**Exercise requirements:**
Could you restate word for word each line from the top of the listing below through the line containing "saturé et élevé"? Keep the pictures out.

**Source material:**
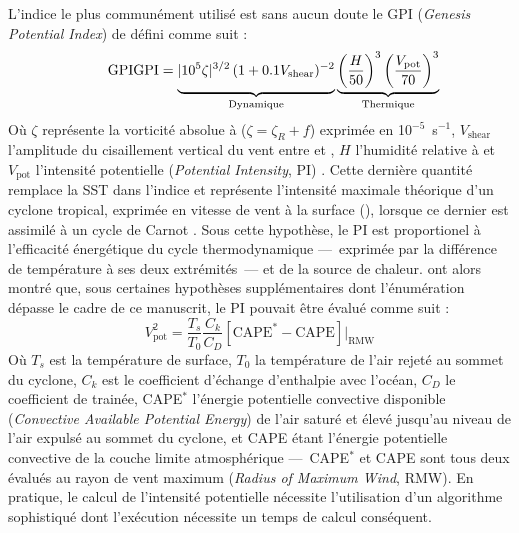 \documentclass[../main.tex]{subfiles}
\begin{document}
L'indice le plus communément utilisé est sans aucun doute le GPI (\textit{Genesis Potential Index}) de \textcite{emanuel_tropical_2004} défini comme suit :
%
\begin{equation*}
    \tag*{GPI}
    \mathrm{GPI} = \underbrace{\vphantom{\left( \frac{H}{50} \right)^3}\lvert 10^5 \zeta \rvert^{3/2} \, (1 + 0.1 V_{\mathrm{shear}})^{-2}}_{\mathrm{Dynamique}}
    \underbrace{\left( \frac{H}{50} \right)^3 \left( \frac{V_{\mathrm{pot}}}{70} \right)^3}_{\mathrm{Thermique}}
\end{equation*}
%
Où $\zeta$ représente la vorticité absolue à  ($\zeta = \zeta_R + f$) exprimée en 10$^{-5}$~s$^{-1}$, $V_{\mathrm{shear}}$ l'amplitude du cisaillement
vertical du vent entre  et , $H$ l'humidité relative à  et $V_{\mathrm{pot}}$ l'intensité potentielle (\textit{Potential Intensity},
PI) \parencite{emanuel_airsea_1986,emanuel_sensitivity_1995,bister_dissipative_1998,bister_low_2002}. Cette dernière quantité remplace la SST dans l'indice et
représente l'intensité maximale théorique d'un cyclone tropical, exprimée en vitesse de vent à la surface (\ms{}), lorsque ce dernier est assimilé à un cycle de
Carnot \parencite{emanuel_dependence_1987}. Sous cette hypothèse, le PI est proportionel à l'efficacité énergétique du cycle thermodynamique ---~exprimée par la
différence de température à ses deux extrémités~--- et de la source de chaleur. \textcite{bister_low_2002} ont alors montré que, sous certaines hypothèses
supplémentaires dont l'énumération dépasse le cadre de ce manuscrit, le PI pouvait être évalué comme suit :
%
\begin{equation*}
    \tag*{PI}
    V_{\mathrm{pot}}^2 = \frac{T_s}{T_0} \frac{C_k}{C_D} \left[ \mathrm{CAPE}^* - \mathrm{CAPE} \right] \rvert_{\mathrm{RMW}}
\end{equation*}
%
Où $T_s$ est la température de surface, $T_0$ la température de l'air rejeté au sommet du cyclone, $C_k$ est le coefficient d'échange d'enthalpie avec l'océan,
$C_D$ le coefficient de trainée, CAPE$^*$ l'énergie potentielle convective disponible (\textit{Convective Available Potential Energy}) de l'air saturé et élevé
jusqu'au niveau de l'air expulsé au sommet du cyclone, et CAPE étant l'énergie potentielle convective de la couche limite atmosphérique ---~CAPE$^*$ et CAPE
sont tous deux évalués au rayon de vent maximum (\textit{Radius of Maximum Wind}, RMW). En pratique, le calcul de l'intensité potentielle nécessite
l'utilisation d'un algorithme sophistiqué dont l'exécution nécessite un temps de calcul conséquent.
\end{document}
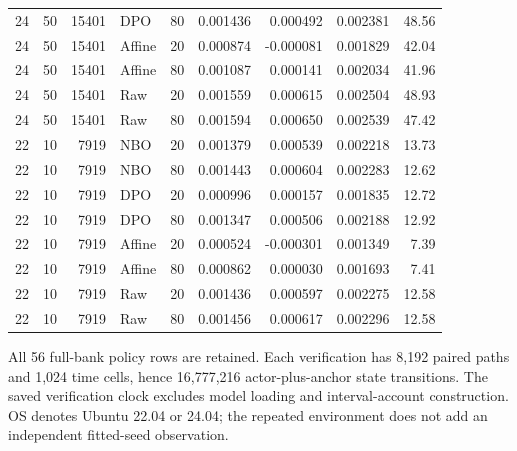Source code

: \begin{longtable}{lrrlrrrrr}
24 & 50 & 15401 & DPO & 80 & 0.001436 & 0.000492 & 0.002381 & 48.56\\
24 & 50 & 15401 & Affine & 20 & 0.000874 & -0.000081 & 0.001829 & 42.04\\
24 & 50 & 15401 & Affine & 80 & 0.001087 & 0.000141 & 0.002034 & 41.96\\
24 & 50 & 15401 & Raw & 20 & 0.001559 & 0.000615 & 0.002504 & 48.93\\
24 & 50 & 15401 & Raw & 80 & 0.001594 & 0.000650 & 0.002539 & 47.42\\
22 & 10 & 7919 & NBO & 20 & 0.001379 & 0.000539 & 0.002218 & 13.73\\
22 & 10 & 7919 & NBO & 80 & 0.001443 & 0.000604 & 0.002283 & 12.62\\
22 & 10 & 7919 & DPO & 20 & 0.000996 & 0.000157 & 0.001835 & 12.72\\
22 & 10 & 7919 & DPO & 80 & 0.001347 & 0.000506 & 0.002188 & 12.92\\
22 & 10 & 7919 & Affine & 20 & 0.000524 & -0.000301 & 0.001349 & 7.39\\
22 & 10 & 7919 & Affine & 80 & 0.000862 & 0.000030 & 0.001693 & 7.41\\
22 & 10 & 7919 & Raw & 20 & 0.001436 & 0.000597 & 0.002275 & 12.58\\
22 & 10 & 7919 & Raw & 80 & 0.001456 & 0.000617 & 0.002296 & 12.58\\
\bottomrule\end{longtable}
\noindent All 56 full-bank policy rows are retained. Each verification has 8,192 paired paths and 1,024 time cells, hence 16,777,216 actor-plus-anchor state transitions. The saved verification clock excludes model loading and interval-account construction. OS denotes Ubuntu 22.04 or 24.04; the repeated environment does not add an independent fitted-seed observation.
\endgroup
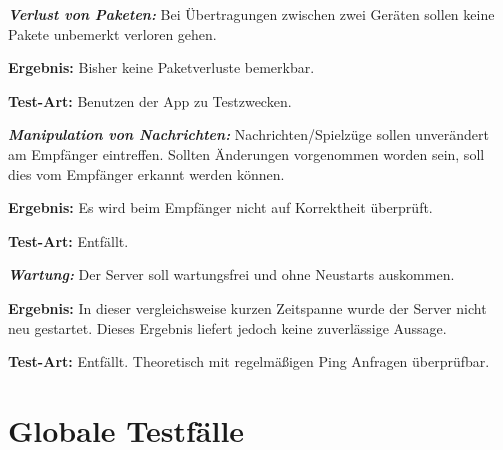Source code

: \documentclass[parskip=full]{scrartcl}
\begin{document}
\begin{description}
	\item[NF1060] \textbf{\textit{Verlust von Paketen: }} Bei Übertragungen zwischen zwei Geräten sollen keine Pakete unbemerkt verloren gehen.
	\item \textbf{Ergebnis: } Bisher keine Paketverluste bemerkbar.
	\item \textbf{Test-Art: } Benutzen der App zu Testzwecken.
	
	\item[NF1070] \textbf{\textit{Manipulation von Nachrichten: }} Nachrichten/Spielzüge sollen unverändert am Empfänger eintreffen. Sollten Änderungen vorgenommen worden sein, soll dies vom Empfänger erkannt werden können.
	\item \textbf{Ergebnis: } Es wird beim Empfänger nicht auf Korrektheit überprüft.
	\item \textbf{Test-Art: } Entfällt.
	
	\item[NF1080] \textbf{\textit{Wartung: }} Der Server soll wartungsfrei und ohne Neustarts auskommen.
	\item \textbf{Ergebnis: } In dieser vergleichsweise kurzen Zeitspanne wurde der Server nicht neu gestartet. Dieses Ergebnis liefert jedoch keine zuverlässige Aussage.
	\item \textbf{Test-Art: } Entfällt. Theoretisch mit regelmäßigen Ping Anfragen überprüfbar.
	
	
\end{description}

\section{Globale Testfälle}
\end{document}
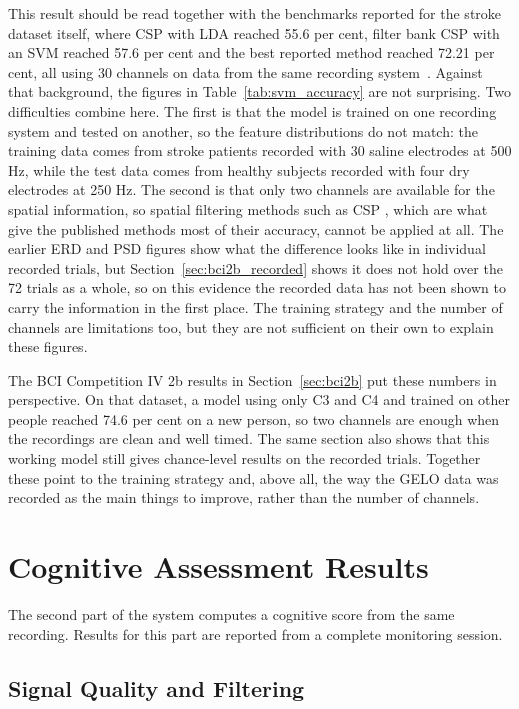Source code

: This result should be read together with the benchmarks reported for the stroke dataset
itself, where CSP with LDA reached 55.6 per cent, filter bank CSP with an SVM reached 57.6
per cent and the best reported method reached 72.21 per cent, all using 30 channels on data
from the same recording system~\cite{liu2024mi}. Against that background, the figures in
Table~\ref{tab:svm_accuracy} are not surprising. Two difficulties combine here. The first
is that the model is trained on one recording system and tested on another, so the feature
distributions do not match: the training data comes from stroke patients recorded with 30
saline electrodes at 500 Hz, while the test data comes from healthy subjects recorded with
four dry electrodes at 250 Hz. The second is that only two channels are available for the
spatial information, so spatial filtering methods such as CSP \cite{ramoser2000csp}, which are what give the
published methods most of their accuracy, cannot be applied at all. The earlier ERD and PSD
figures show what the difference looks like in individual recorded trials, but
Section~\ref{sec:bci2b_recorded} shows it does not hold over the 72 trials as a whole, so
on this evidence the recorded data has not been shown to carry the information in the
first place. The training strategy and the number of channels are limitations too, but
they are not sufficient on their own to explain these figures.

The BCI Competition IV 2b results in Section~\ref{sec:bci2b} put these numbers in
perspective. On that dataset, a model using only C3 and C4 and trained on other people
reached 74.6 per cent on a new person, so two channels are enough when the recordings are
clean and well timed. The same section also shows that this working model still gives
chance-level results on the recorded trials. Together these point to the training
strategy and, above all, the way the GELO data was recorded as the main things to
improve, rather than the number of channels.

\FloatBarrier

\section{Cognitive Assessment Results}

The second part of the system computes a cognitive score from the same recording. Results
for this part are reported from a complete monitoring session.

\subsection{Signal Quality and Filtering}

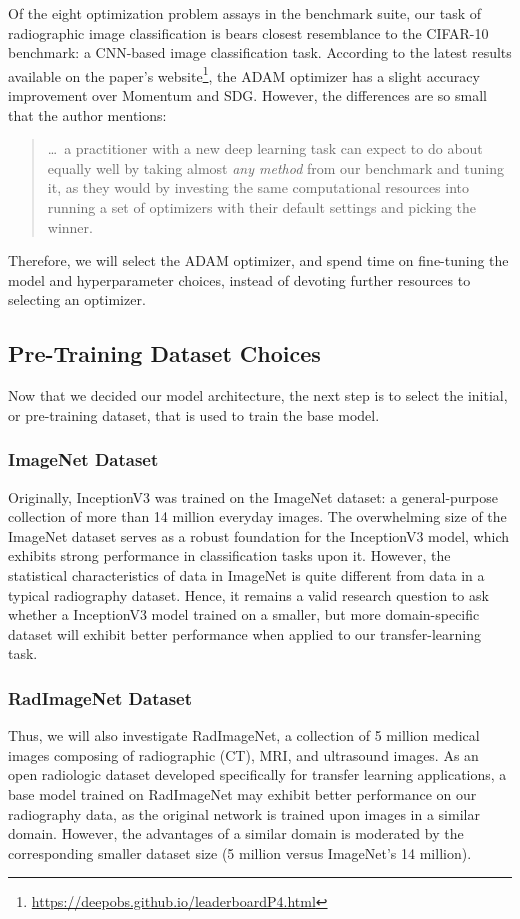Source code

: Of the eight optimization problem assays in the benchmark suite, our task of radiographic image classification is bears closest resemblance to the CIFAR-10 benchmark: a CNN-based image classification task. According to the latest results available on the paper's website\footnote{\url{https://deepobs.github.io/leaderboardP4.html}}, the ADAM optimizer has a slight accuracy improvement over Momentum and SDG. However, the differences are so small that the author mentions: 

\blockcquote[2]{crowdedvalley}{
    \ldots\ a practitioner with a new deep learning task can expect to do about equally well by taking almost \emph{any method} from our benchmark and tuning it, as they would by investing the same computational resources into running a set of optimizers with their default settings and picking the winner.
}

\noindent
Therefore, we will select the ADAM optimizer, and spend time on fine-tuning the model and hyperparameter choices, instead of devoting further resources to selecting an optimizer.

\subsection{Pre-Training Dataset Choices}

Now that we decided our model architecture, the next step is to select the initial, or pre-training dataset, that is used to train the base model.

\subsubsection{ImageNet Dataset}
Originally, InceptionV3 was trained on the ImageNet dataset: a general-purpose collection of more than 14 million everyday images. \autocite{imagenet} The overwhelming size of the ImageNet dataset serves as a robust foundation for the InceptionV3 model, which exhibits strong performance in classification tasks upon it. However, the statistical characteristics of data in ImageNet is quite different from data in a typical radiography dataset. Hence, it remains a valid research question to ask whether a InceptionV3 model trained on a smaller, but more domain-specific dataset will exhibit better performance when applied to our transfer-learning task.

\subsubsection{RadImageNet Dataset}
Thus, we will also investigate RadImageNet, a collection of 5 million medical images composing of radiographic (CT), MRI, and ultrasound images. \autocite{radimagenet} As an open radiologic dataset developed specifically for transfer learning applications, a base model trained on RadImageNet may exhibit better performance on our radiography data, as the original network is trained upon images in a similar domain. However, the advantages of a similar domain is moderated by the corresponding smaller dataset size (5 million versus ImageNet's 14 million).

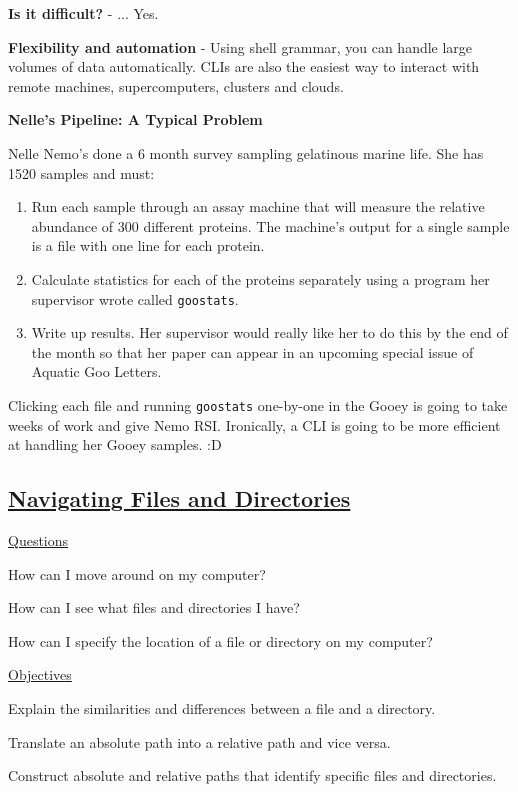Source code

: \documentclass[12pt]{article}
\begin{document}
\newpage
\textbf{Is it difficult?} - ... Yes.

\textbf{Flexibility and automation} - Using shell grammar, you can handle large volumes of data automatically. CLIs are also the easiest way to interact with remote machines, supercomputers, clusters and clouds.

\textbf{Nelle's Pipeline: A Typical Problem}

Nelle Nemo's done a 6 month survey sampling gelatinous marine life. She has 1520 samples and must:
\begin{enumerate}
    \item Run each sample through an assay machine that will measure the relative abundance of 300 different proteins. The machine’s output for a single sample is a file with one line for each protein.
    \item Calculate statistics for each of the proteins separately using a program her supervisor wrote called \texttt{goostats}.
    \item Write up results. Her supervisor would really like her to do this by the end of the month so that her paper can appear in an upcoming special issue of Aquatic Goo Letters.
\end{enumerate}

Clicking each file and running \texttt{goostats} one-by-one in the Gooey is going to take weeks of work and give Nemo RSI. Ironically, a CLI is going to be more efficient at handling her Gooey samples. :D

\subsection{\href{http://swcarpentry.github.io/shell-novice/02-filedir/index.html}{Navigating Files and Directories}}

\color{gray}
\underline{Questions}

How can I move around on my computer?

How can I see what files and directories I have?

How can I specify the location of a file or directory on my computer?

\vspace{1em}
\underline{Objectives}

Explain the similarities and differences between a file and a directory.

Translate an absolute path into a relative path and vice versa.

Construct absolute and relative paths that identify specific files and directories.
\end{document}
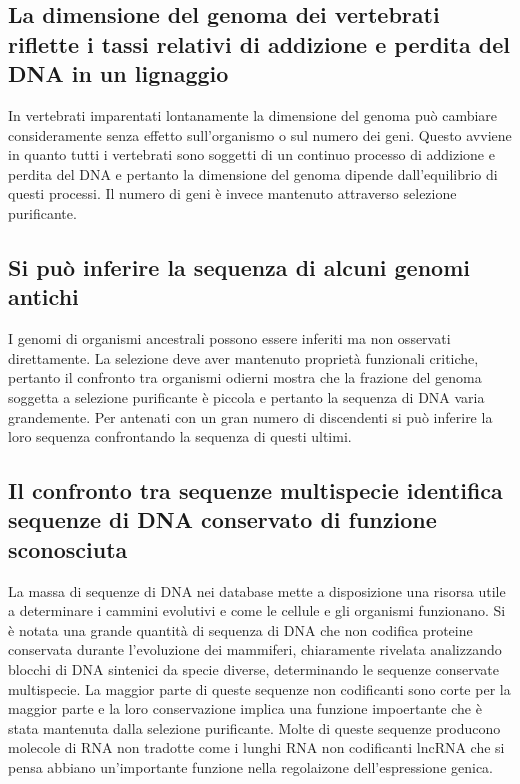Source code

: \subsection{La dimensione del genoma dei vertebrati riflette i tassi relativi di addizione e perdita del DNA in un lignaggio}
In vertebrati imparentati lontanamente la dimensione del genoma pu\`o cambiare consideramente senza effetto sull'organismo o sul numero dei geni. Questo avviene in quanto tutti i 
vertebrati sono soggetti di un continuo processo di addizione e perdita del DNA e pertanto la dimensione del genoma dipende dall'equilibrio di questi processi. Il numero di geni \`e 
invece mantenuto attraverso selezione purificante.
\subsection{Si pu\`o inferire la sequenza di alcuni genomi antichi}
I genomi di organismi ancestrali possono essere inferiti ma non osservati direttamente. La selezione deve aver mantenuto propriet\`a funzionali critiche, pertanto il confronto tra 
organismi odierni mostra che la frazione del genoma soggetta a selezione purificante \`e piccola e pertanto la sequenza di DNA varia grandemente. Per antenati con un gran numero di 
discendenti si pu\`o inferire la loro sequenza confrontando la sequenza di questi ultimi. 
\subsection{Il confronto tra sequenze multispecie identifica sequenze di DNA conservato di funzione sconosciuta}
La massa di sequenze di DNA nei database mette a disposizione una risorsa utile a determinare i cammini evolutivi e come le cellule e gli organismi funzionano. Si \`e notata una grande
quantit\`a di sequenza di DNA che non codifica proteine conservata durante l'evoluzione dei mammiferi, chiaramente rivelata analizzando blocchi di DNA sintenici da specie diverse, 
determinando le sequenze conservate multispecie. La maggior parte di queste sequenze non codificanti sono corte per la maggior parte e la loro conservazione implica una funzione 
impoertante che \`e stata mantenuta dalla selezione purificante. Molte di queste sequenze producono molecole di RNA non tradotte come i lunghi RNA non codificanti lncRNA che si pensa
abbiano un'importante funzione nella regolaizone dell'espressione genica. 
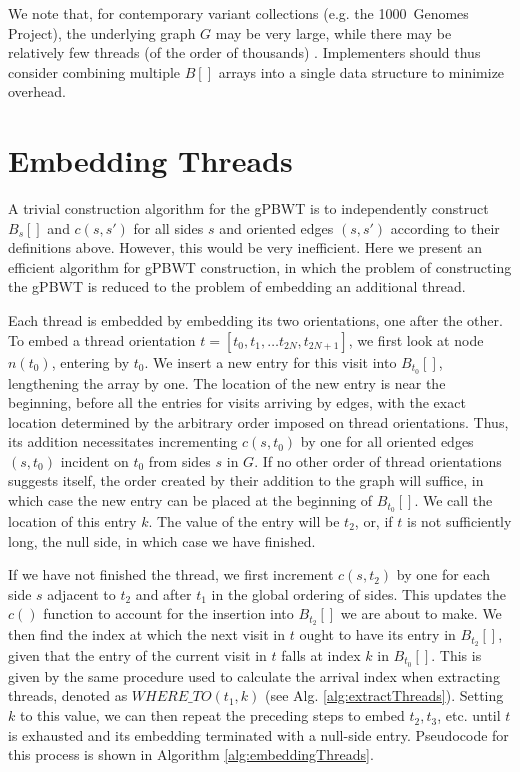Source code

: We note that, for contemporary variant collections (e.g. the 1000~Genomes Project), the underlying graph $G$ may be very large, while there may be relatively few threads (of the order of thousands) \cite{10002015global}. Implementers should thus consider combining multiple $B[]$ arrays into a single data structure to minimize overhead.

\section{Embedding Threads}

A trivial construction algorithm for the gPBWT is to independently construct $B_s[]$ and $c(s, s')$ for all sides $s$ and oriented edges $(s, s')$ according to their definitions above. However, this would be very inefficient. Here we present an efficient algorithm for gPBWT construction, in which the problem of constructing the gPBWT is reduced to the problem of embedding an additional thread.

Each thread is embedded by embedding its two orientations, one after the other. To embed a thread orientation $t = [t_0, t_1, \ldots t_{2N}, t_{2N+1}]$, we first look at node $n(t_0)$, entering by $t_0$. We insert a new entry for this visit into $B_{t_0}[]$, lengthening the array by one. The location of the new entry is near the beginning, before all the entries for visits arriving by edges, with the exact location determined by the arbitrary order imposed on thread orientations. Thus, its addition necessitates incrementing $c(s, t_0)$ by one for all oriented edges $(s, t_0)$ incident on $t_0$ from sides $s$ in $G$. If no other order of thread orientations suggests itself, the order created by their addition to the graph will suffice, in which case the new entry can be placed at the beginning of $B_{t_0}[]$. We call the location of this entry $k$. The value of the entry will be $t_2$, or, if $t$ is not sufficiently long, the null side, in which case we have finished. 

If we have not finished the thread, we first increment $c(s, t_2)$ by one for each side $s$ adjacent to $t_2$ and after $t_1$ in the global ordering of sides. This updates the $c()$ function to account for the insertion into $B_{t_2}[]$ we are about to make.
We then find the index at which the next visit in $t$ ought to have its entry in $B_{t_{2}}[]$, given that the entry of the current visit in $t$ falls at index $k$ in $B_{t_{0}}[]$. This is given by the same procedure used to calculate the arrival index when extracting threads, denoted as $WHERE\_TO(t_1, k)$ (see Alg. \ref{alg:extractThreads}). Setting $k$ to this value, we can then repeat the preceding steps to embed $t_2, t_3$, etc. until $t$ is exhausted and its embedding terminated with a null-side entry. Pseudocode for this process is shown in Algorithm \ref{alg:embeddingThreads}.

**Response to this exercise:**
 \documentclass[../main.tex]{subfiles}
\begin{document}
L'indice le plus communément utilisé est sans aucun doute le GPI (\textit{Genesis Potential Index}) de \textcite{emanuel_tropical_2004} défini comme suit :
%
\begin{equation*}
    \tag*{GPI}
    \mathrm{GPI} = \underbrace{\vphantom{\left( \frac{H}{50} \right)^3}\lvert 10^5 \zeta \rvert^{3/2} \, (1 + 0.1 V_{\mathrm{shear}})^{-2}}_{\mathrm{Dynamique}}
    \underbrace{\left( \frac{H}{50} \right)^3 \left( \frac{V_{\mathrm{pot}}}{70} \right)^3}_{\mathrm{Thermique}}
\end{equation*}
%
Où $\zeta$ représente la vorticité absolue à  ($\zeta = \zeta_R + f$) exprimée en 10$^{-5}$~s$^{-1}$, $V_{\mathrm{shear}}$ l'amplitude du cisaillement
vertical du vent entre  et , $H$ l'humidité relative à  et $V_{\mathrm{pot}}$ l'intensité potentielle (\textit{Potential Intensity},
PI) \parencite{emanuel_airsea_1986,emanuel_sensitivity_1995,bister_dissipative_1998,bister_low_2002}. Cette dernière quantité remplace la SST dans l'indice et
représente l'intensité maximale théorique d'un cyclone tropical, exprimée en vitesse de vent à la surface (\ms{}), lorsque ce dernier est assimilé à un cycle de
Carnot \parencite{emanuel_dependence_1987}. Sous cette hypothèse, le PI est proportionel à l'efficacité énergétique du cycle thermodynamique ---~exprimée par la
différence de température à ses deux extrémités~--- et de la source de chaleur. \textcite{bister_low_2002} ont alors montré que, sous certaines hypothèses
supplémentaires dont l'énumération dépasse le cadre de ce manuscrit, le PI pouvait être évalué comme suit :
%
\begin{equation*}
    \tag*{PI}
    V_{\mathrm{pot}}^2 = \frac{T_s}{T_0} \frac{C_k}{C_D} \left[ \mathrm{CAPE}^* - \mathrm{CAPE} \right] \rvert_{\mathrm{RMW}}
\end{equation*}
%
Où $T_s$ est la température de surface, $T_0$ la température de l'air rejeté au sommet du cyclone, $C_k$ est le coefficient d'échange d'enthalpie avec l'océan,
$C_D$ le coefficient de trainée, CAPE$^*$ l'énergie potentielle convective disponible (\textit{Convective Available Potential Energy}) de l'air saturé et élevé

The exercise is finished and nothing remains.